Moving forward, we plan on restructuring our support for igpu builds such that we can mitigate such oversights in the future. I will inform this thread if anything changes.

blthayer commented 3 months ago

@acmorrow - for what it's worth, I ended up downgrading to 2.34.0 since I didn't need any of the new features in 2.35.0, and that appears to be working fine for me.

fpetrini15 commented 3 months ago

We're still investigating convenient packaging steps for a re-spin, however, from what I've found, I believe libboost_filesystem.so.1.80.0 is the only missing item. Does executing the following steps solve the issue for 2.35.0:

wget -O /tmp/boost.tar.gz \
          https://archives.boost.io/release/1.80.0/source/boost_1_80_0.tar.gz \
      && (cd /tmp && tar xzf boost.tar.gz) && cd /tmp/boost_1_80_0 && ./bootstrap.sh \
      && ./b2 --with-filesystem && cp /tmp/boost_1_80_0/stage/lib/libboost_filesystem.so.1.80.0 /usr/lib
rm -rf /tmp/boost_1_80_0/ #cleanup
acmorrow commented 3 months ago

@fpetrini15 - I doubt that is actually safe to do. There is no guarantee that a libboost_filesystem.so.1.80.0 compiled that way will be ABI compatible with the version of boost filesystem that the triton server was built against.

fpetrini15 commented 3 months ago

Hi folks,

I've updated the 23.06 release page with the new asset: tritonserver2.35.0-jetpack5.1.2-update-2.tgz. It proved too cumbersome to remove the boost dependency, so this new asset contains the same changes as the first update but packages the dependent boost filesystem shared object in a folder called boost_filesystem. This shared object must be added to LD_LIBRARY_PATH for proper operation.

@acmorrow you bring up a valid point, so I ensured the version of boost filesystem that was used to compile tritonserver is the one that is shipped with the asset.

Please let me know if this solves your issues.

acmorrow commented 3 months ago

@fpetrini15 - I hate to be the bearer of bad news, again, but I don't think that the offered solution with the dynamic libboost_filesystem.so library delivered alongside libtritonserver.so is going to work, because it now means that an application cannot use the system (or any other) version of boost_filesystem and libtritonserver.so at the same time. The prior working version of libtritonserver.so did make use of boost symbols, but they were built into libtritonserver.so and were not global/dynamic:

$ nm libtritonserver.so  | grep boost | wc -l
41

$ nm --extern-only libtritonserver.so  | grep boost | wc -l
0

$ nm --dynamic libtritonserver.so  | grep boost | wc -l
0

If tritonserver.so needs to make use of boost_filesystem now, then it should be interned into libtritonserver.so just like the existing boost usages (which appear mostly to be boost::intrusive and boost::interprocess)

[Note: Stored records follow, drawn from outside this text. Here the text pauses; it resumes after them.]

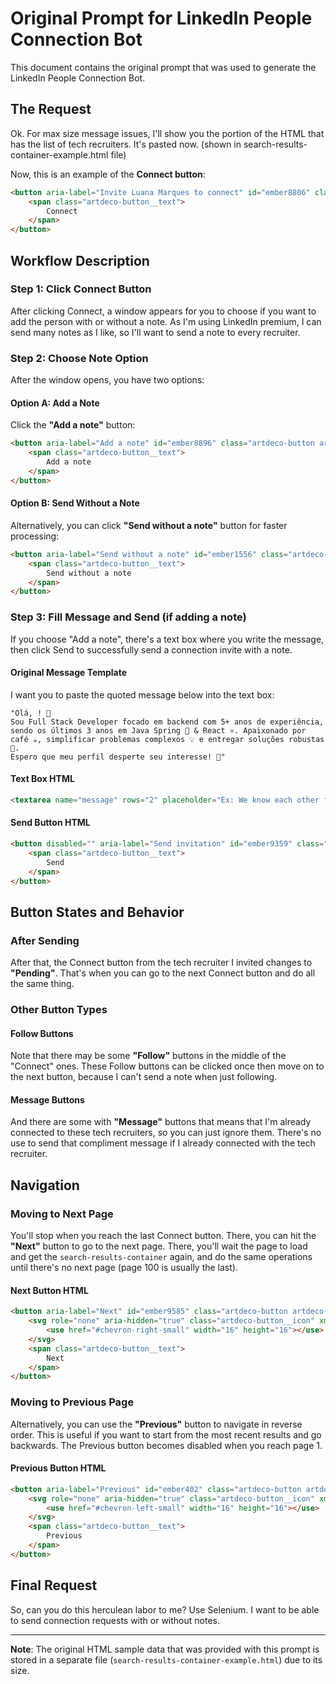 # Original Prompt for LinkedIn People Connection Bot

This document contains the original prompt that was used to generate the LinkedIn People Connection Bot.

## The Request

Ok. For max size message issues, I'll show you the portion of the HTML that has the list of tech recruiters. It's pasted now. (shown in search-results-container-example.html file)

Now, this is an example of the **Connect button**:

```html
<button aria-label="Invite Luana Marques to connect" id="ember8806" class="artdeco-button artdeco-button--2 artdeco-button--secondary ember-view" type="button">
    <span class="artdeco-button__text">
        Connect
    </span>
</button>
```

## Workflow Description

### Step 1: Click Connect Button
After clicking Connect, a window appears for you to choose if you want to add the person with or without a note. As I'm using LinkedIn premium, I can send many notes as I like, so I'll want to send a note to every recruiter.

### Step 2: Choose Note Option
After the window opens, you have two options:

#### Option A: Add a Note
Click the **"Add a note"** button:

```html
<button aria-label="Add a note" id="ember8896" class="artdeco-button artdeco-button--muted artdeco-button--2 artdeco-button--secondary ember-view mr1">
    <span class="artdeco-button__text">
        Add a note
    </span>
</button>
```

#### Option B: Send Without a Note
Alternatively, you can click **"Send without a note"** button for faster processing:

```html
<button aria-label="Send without a note" id="ember1556" class="artdeco-button artdeco-button--2 artdeco-button--primary ember-view ml1">
    <span class="artdeco-button__text">
        Send without a note
    </span>
</button>
```

### Step 3: Fill Message and Send (if adding a note)
If you choose "Add a note", there's a text box where you write the message, then click Send to successfully send a connection invite with a note.

#### Original Message Template
I want you to paste the quoted message below into the text box:

```
"Olá, ! 👋 
Sou Full Stack Developer focado em backend com 5+ anos de experiência, sendo os últimos 3 anos em Java Spring 🍃 & React ⚛️. Apaixonado por café ☕, simplificar problemas complexos 💡 e entregar soluções robustas 💪. 
Espero que meu perfil desperte seu interesse! 🚀"
```

#### Text Box HTML
```html
<textarea name="message" rows="2" placeholder="Ex: We know each other from..." id="custom-message" class="ember-text-area ember-view connect-button-send-invite__custom-message connect-button-send-invite__custom-message--no-styling connect-button-send-invite__custom-message--block" minlength="1" style="height: 27px;"></textarea>
```

#### Send Button HTML
```html
<button disabled="" aria-label="Send invitation" id="ember9359" class="artdeco-button artdeco-button--2 artdeco-button--primary artdeco-button--disabled ember-view ml1">
    <span class="artdeco-button__text">
        Send
    </span>
</button>
```

## Button States and Behavior

### After Sending
After that, the Connect button from the tech recruiter I invited changes to **"Pending"**. That's when you can go to the next Connect button and do all the same thing.

### Other Button Types

#### Follow Buttons
Note that there may be some **"Follow"** buttons in the middle of the "Connect" ones. These Follow buttons can be clicked once then move on to the next button, because I can't send a note when just following.

#### Message Buttons
And there are some with **"Message"** buttons that means that I'm already connected to these tech recruiters, so you can just ignore them. There's no use to send that compliment message if I already connected with the tech recruiter.

## Navigation

### Moving to Next Page
You'll stop when you reach the last Connect button. There, you can hit the **"Next"** button to go to the next page. There, you'll wait the page to load and get the `search-results-container` again, and do the same operations until there's no next page (page 100 is usually the last).

#### Next Button HTML
```html
<button aria-label="Next" id="ember9585" class="artdeco-button artdeco-button--muted artdeco-button--icon-right artdeco-button--1 artdeco-button--tertiary ember-view artdeco-pagination__button artdeco-pagination__button--next" type="button">
    <svg role="none" aria-hidden="true" class="artdeco-button__icon" xmlns="http://www.w3.org/2000/svg" width="16" height="16" viewBox="0 0 16 16" data-supported-dps="16x16" data-test-icon="chevron-right-small" data-rtl="true">
        <use href="#chevron-right-small" width="16" height="16"></use>
    </svg>
    <span class="artdeco-button__text">
        Next
    </span>
</button>
```

### Moving to Previous Page
Alternatively, you can use the **"Previous"** button to navigate in reverse order. This is useful if you want to start from the most recent results and go backwards. The Previous button becomes disabled when you reach page 1.

#### Previous Button HTML
```html
<button aria-label="Previous" id="ember402" class="artdeco-button artdeco-button--muted artdeco-button--1 artdeco-button--tertiary ember-view artdeco-pagination__button artdeco-pagination__button--previous" type="button">
    <svg role="none" aria-hidden="true" class="artdeco-button__icon" xmlns="http://www.w3.org/2000/svg" width="16" height="16" viewBox="0 0 16 16" data-supported-dps="16x16" data-test-icon="chevron-left-small" data-rtl="true">
        <use href="#chevron-left-small" width="16" height="16"></use>
    </svg>
    <span class="artdeco-button__text">
        Previous
    </span>
</button>
```

## Final Request

So, can you do this herculean labor to me? Use Selenium. I want to be able to send connection requests with or without notes.

---

**Note**: The original HTML sample data that was provided with this prompt is stored in a separate file (`search-results-container-example.html`) due to its size.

Note though that there are other symbol resolution issues with libtritonserver.so:

acmorrow commented 2 months ago

Hi @fpetrini15 - I was wondering if you had any updates on this issue, per my notes above. My expectation was that the replacement libtritonserver.so would use a privately embedded instance of boost::filesystem, as the previous release did for other boost usages. If additional details on why the dynamic boost dependency is a problem are required, I'm happy to provide them.

acmorrow commented 1 month ago

@blthayer - Yes, ultimately I did the same downgrade and am now using 2.34 instead.